Start of Block

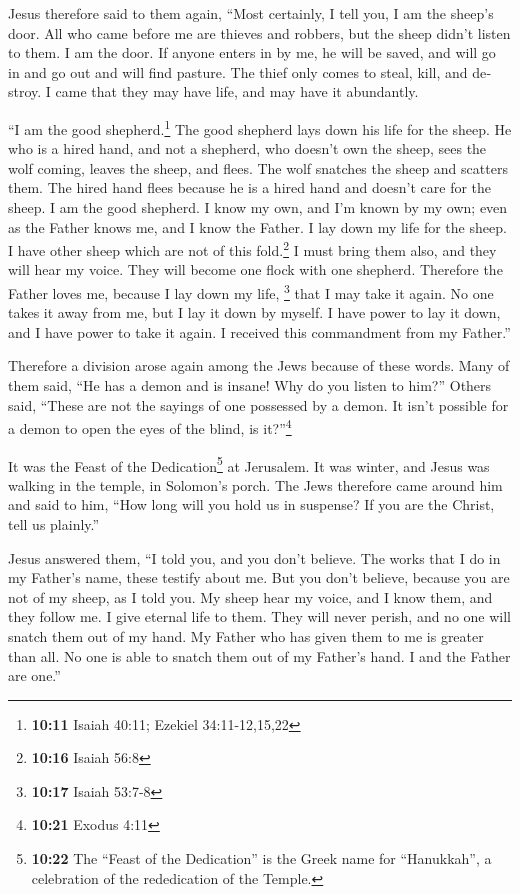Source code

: \begin{paracol}{2}
\begin{otherlanguage}{english}
 Jesus therefore said to them again, ``Most certainly, I
tell you, I am the sheep's door.  All who came before me
are thieves and robbers, but the sheep didn't listen to them.
 I am the door. If anyone enters in by me, he will be
saved, and will go in and go out and will find pasture. 
The thief only comes to steal, kill, and destroy. I came that they may
have life, and may have it abundantly.

 ``I am the good shepherd.\footnote{\textbf{10:11} Isaiah
  40:11; Ezekiel 34:11-12,15,22} The good shepherd lays down his life
for the sheep.  He who is a hired hand, and not a
shepherd, who doesn't own the sheep, sees the wolf coming, leaves the
sheep, and flees. The wolf snatches the sheep and scatters them.
 The hired hand flees because he is a hired hand and
doesn't care for the sheep.  I am the good shepherd. I
know my own, and I'm known by my own;  even as the Father
knows me, and I know the Father. I lay down my life for the sheep.
 I have other sheep which are not of this
fold.\footnote{\textbf{10:16} Isaiah 56:8} I must bring them also, and
they will hear my voice. They will become one flock with one shepherd.
 Therefore the Father loves me, because I lay down my
life, \footnote{\textbf{10:17} Isaiah 53:7-8} that I may take it again.
 No one takes it away from me, but I lay it down by
myself. I have power to lay it down, and I have power to take it again.
I received this commandment from my Father.''

 Therefore a division arose again among the Jews because
of these words.  Many of them said, ``He has a demon and
is insane! Why do you listen to him?''  Others said,
``These are not the sayings of one possessed by a demon. It isn't
possible for a demon to open the eyes of the blind, is it?''\footnote{\textbf{10:21}
  Exodus 4:11}

 It was the Feast of the Dedication\footnote{\textbf{10:22}
  The ``Feast of the Dedication'' is the Greek name for ``Hanukkah'', a
  celebration of the rededication of the Temple.} at Jerusalem.
 It was winter, and Jesus was walking in the temple, in
Solomon's porch.  The Jews therefore came around him and
said to him, ``How long will you hold us in suspense? If you are the
Christ, tell us plainly.''

 Jesus answered them, ``I told you, and you don't
believe. The works that I do in my Father's name, these testify about
me.  But you don't believe, because you are not of my
sheep, as I told you.  My sheep hear my voice, and I know
them, and they follow me.  I give eternal life to them.
They will never perish, and no one will snatch them out of my hand.
 My Father who has given them to me is greater than all.
No one is able to snatch them out of my Father's hand.  I
and the Father are one.''


\end{otherlanguage}
\end{paracol}

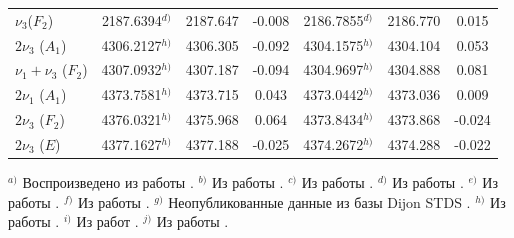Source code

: \begin{longtable}{lccc ccc}
$\nu_3$($F_2$) & 2187.6394$^{d)}$ & 2187.647 & -0.008 & 2186.7855$^{d)}$ & 2186.770 & 0.015 \\
$2\nu_3$ ($A_1$) & 4306.2127$^{h)}$ & 4306.305 & -0.092 & 4304.1575$^{h)}$ & 4304.104 & 0.053 \\
$\nu_1+\nu_3$ ($F_2$) & 4307.0932$^{h)}$ & 4307.187 & -0.094 & 4304.9697$^{h)}$ & 4304.888 & 0.081 \\
$2\nu_1$ ($A_1$) & 4373.7581$^{h)}$ & 4373.715 & 0.043 & 4373.0442$^{h)}$ & 4373.036 & 0.009 \\
$2\nu_3$ ($F_2$) & 4376.0321$^{h)}$ & 4375.968 & 0.064 & 4373.8434$^{h)}$ & 4373.868 & -0.024 \\
$2\nu_3$ ($E  $) & 4377.1627$^{h)}$ & 4377.188 & -0.025 & 4374.2672$^{h)}$ & 4374.288 & -0.022 \\
\end{longtable}

\vspace{0.5ex}
\begin{minipage}{0.95\textwidth}
\scriptsize
$^{a)}$ Воспроизведено из работы \cite{wang}.\quad
$^{b)}$ Из работы \cite{4302}.\quad
$^{c)}$ Из работы \cite{4303}.\quad
$^{d)}$ Из работы \cite{4301}.\quad
$^{e)}$ Из работы \cite{5312}.\quad
$^{f)}$ Из работы \cite{4312}.\quad
$^{g)}$ Неопубликованные данные из базы Dijon STDS \cite{dijon}.\quad
$^{h)}$ Из работы \cite{4300}.\quad
$^{i)}$ Из работ \cite{zhu2,zhu3}.\quad
$^{j)}$ Из работы \cite{chegl}. 
\end{minipage}

\endgroup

End of Block

Task brief » Reproduce the data verbatim and omit each image.

The answer »
Source code

: \begin{paracol}{2}
\begin{otherlanguage}{english}
 Jesus therefore said to them again, ``Most certainly, I
tell you, I am the sheep's door.  All who came before me
are thieves and robbers, but the sheep didn't listen to them.
 I am the door. If anyone enters in by me, he will be
saved, and will go in and go out and will find pasture. 
The thief only comes to steal, kill, and destroy. I came that they may
have life, and may have it abundantly.

 ``I am the good shepherd.\footnote{\textbf{10:11} Isaiah
  40:11; Ezekiel 34:11-12,15,22} The good shepherd lays down his life
for the sheep.  He who is a hired hand, and not a
shepherd, who doesn't own the sheep, sees the wolf coming, leaves the
sheep, and flees. The wolf snatches the sheep and scatters them.
 The hired hand flees because he is a hired hand and
doesn't care for the sheep.  I am the good shepherd. I
know my own, and I'm known by my own;  even as the Father
knows me, and I know the Father. I lay down my life for the sheep.
 I have other sheep which are not of this
fold.\footnote{\textbf{10:16} Isaiah 56:8} I must bring them also, and
they will hear my voice. They will become one flock with one shepherd.
 Therefore the Father loves me, because I lay down my
life, \footnote{\textbf{10:17} Isaiah 53:7-8} that I may take it again.
 No one takes it away from me, but I lay it down by
myself. I have power to lay it down, and I have power to take it again.
I received this commandment from my Father.''

 Therefore a division arose again among the Jews because
of these words.  Many of them said, ``He has a demon and
is insane! Why do you listen to him?''  Others said,
``These are not the sayings of one possessed by a demon. It isn't
possible for a demon to open the eyes of the blind, is it?''\footnote{\textbf{10:21}
  Exodus 4:11}

 It was the Feast of the Dedication\footnote{\textbf{10:22}
  The ``Feast of the Dedication'' is the Greek name for ``Hanukkah'', a
  celebration of the rededication of the Temple.} at Jerusalem.
 It was winter, and Jesus was walking in the temple, in
Solomon's porch.  The Jews therefore came around him and
said to him, ``How long will you hold us in suspense? If you are the
Christ, tell us plainly.''

 Jesus answered them, ``I told you, and you don't
believe. The works that I do in my Father's name, these testify about
me.  But you don't believe, because you are not of my
sheep, as I told you.  My sheep hear my voice, and I know
them, and they follow me.  I give eternal life to them.
They will never perish, and no one will snatch them out of my hand.
 My Father who has given them to me is greater than all.
No one is able to snatch them out of my Father's hand.  I
and the Father are one.''


\end{otherlanguage}
\end{paracol}

Source code

: \begin{longtable}{lccc ccc}
$\nu_3$($F_2$) & 2187.6394$^{d)}$ & 2187.647 & -0.008 & 2186.7855$^{d)}$ & 2186.770 & 0.015 \\
$2\nu_3$ ($A_1$) & 4306.2127$^{h)}$ & 4306.305 & -0.092 & 4304.1575$^{h)}$ & 4304.104 & 0.053 \\
$\nu_1+\nu_3$ ($F_2$) & 4307.0932$^{h)}$ & 4307.187 & -0.094 & 4304.9697$^{h)}$ & 4304.888 & 0.081 \\
$2\nu_1$ ($A_1$) & 4373.7581$^{h)}$ & 4373.715 & 0.043 & 4373.0442$^{h)}$ & 4373.036 & 0.009 \\
$2\nu_3$ ($F_2$) & 4376.0321$^{h)}$ & 4375.968 & 0.064 & 4373.8434$^{h)}$ & 4373.868 & -0.024 \\
$2\nu_3$ ($E  $) & 4377.1627$^{h)}$ & 4377.188 & -0.025 & 4374.2672$^{h)}$ & 4374.288 & -0.022 \\
\end{longtable}

\vspace{0.5ex}
\begin{minipage}{0.95\textwidth}
\scriptsize
$^{a)}$ Воспроизведено из работы \cite{wang}.\quad
$^{b)}$ Из работы \cite{4302}.\quad
$^{c)}$ Из работы \cite{4303}.\quad
$^{d)}$ Из работы \cite{4301}.\quad
$^{e)}$ Из работы \cite{5312}.\quad
$^{f)}$ Из работы \cite{4312}.\quad
$^{g)}$ Неопубликованные данные из базы Dijon STDS \cite{dijon}.\quad
$^{h)}$ Из работы \cite{4300}.\quad
$^{i)}$ Из работ \cite{zhu2,zhu3}.\quad
$^{j)}$ Из работы \cite{chegl}. 
\end{minipage}

\endgroup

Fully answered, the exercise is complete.